La falsa seguridad de las quietas aguas de una piscina: Javier Marqueríe

Javier Marqueríe

En términos de comportamiento acuático podríamos decir que existen dos tipos de personas: las que están sujetas a la marea y las que se dejan llevar, flotando en la superficie, por las corrientes. (Oscar Wilde diría que hay un tercero, las que simplemente existen).

Las primeras son del tipo que esperan en la orilla, como la cabra atada al palo, con un recorrido limitado. Suben y bajan unos metros, pero jamás se alejan demasiado de su centro. Y tienen una tendencia absurda a buscar la compañía de las segundas.

Las que viajan con las corrientes han nacido con un tablón en lugar de un pan debajo del brazo. Y no necesitan más. Se agarran a él y van y vienen en función de la dirección del agua, pasando por encima de las mareas. Y siempre encuentran a alguien atado a un palo en la orilla, que nunca irá más lejos de lo que le lleve la marea. Y que, absurdamente, tiene tendencia a esperar.

En términos de comportamiento acuático podríamos decir que es más seguro evitar el mar y ceñirnos a las piscinas: contenedores cerrados que se nos antojan siempre limpios, transparentes, desinfectados. Sin mareas ni corrientes. Una poza en la que convivir, sin palos, cuerdas ni tablones.

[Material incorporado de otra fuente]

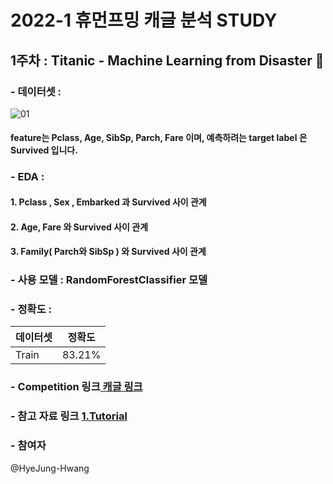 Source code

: # 2022-1 휴먼프밍 캐글 분석 STUDY

## 1주차 : Titanic - Machine Learning from Disaster 🚢

### - 데이터셋 :
![01](https://user-images.githubusercontent.com/79091824/158053990-25d8d7dc-6e75-4625-b6ca-e8ad0482674d.PNG)
#### feature는 Pclass, Age, SibSp, Parch, Fare 이며, 예측하려는 target label 은 Survived 입니다.

### - EDA :
#### 1. Pclass , Sex , Embarked 과 Survived 사이 관계

#### 2. Age, Fare 와 Survived 사이 관계
#### 3. Family( Parch와 SibSp ) 와 Survived 사이 관계
### - 사용 모델 : RandomForestClassifier 모델 

### - 정확도 :
|데이터셋|정확도|
|------|---|
| Train |  83.21% |

      
### - Competition 링크[ 캐글 링크 ](https://www.kaggle.com/c/titanic)
      
### - 참고 자료 링크 [ 1.Tutorial ](https://kaggle-kr.tistory.com/18?category=868316)
      
      
### - 참여자
@HyeJung-Hwang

Pero, ah, la vida no es una piscina, la Tierra no es depósito cerrado, sino un planeta del que el 71% está cubierto de agua. Tres cuartas partes. Imposible escapar. Así que las piscinas no son una opción. Ni son tan límpidas como las imaginamos.

Javier Marqueríe publicó en el fanzine 10×15 (I love pools) una serie de fotografías en las que mostraba el interior de unas piscinas: abandonadas, con el agua estancada, llenas de hojas caídas, olvidadas.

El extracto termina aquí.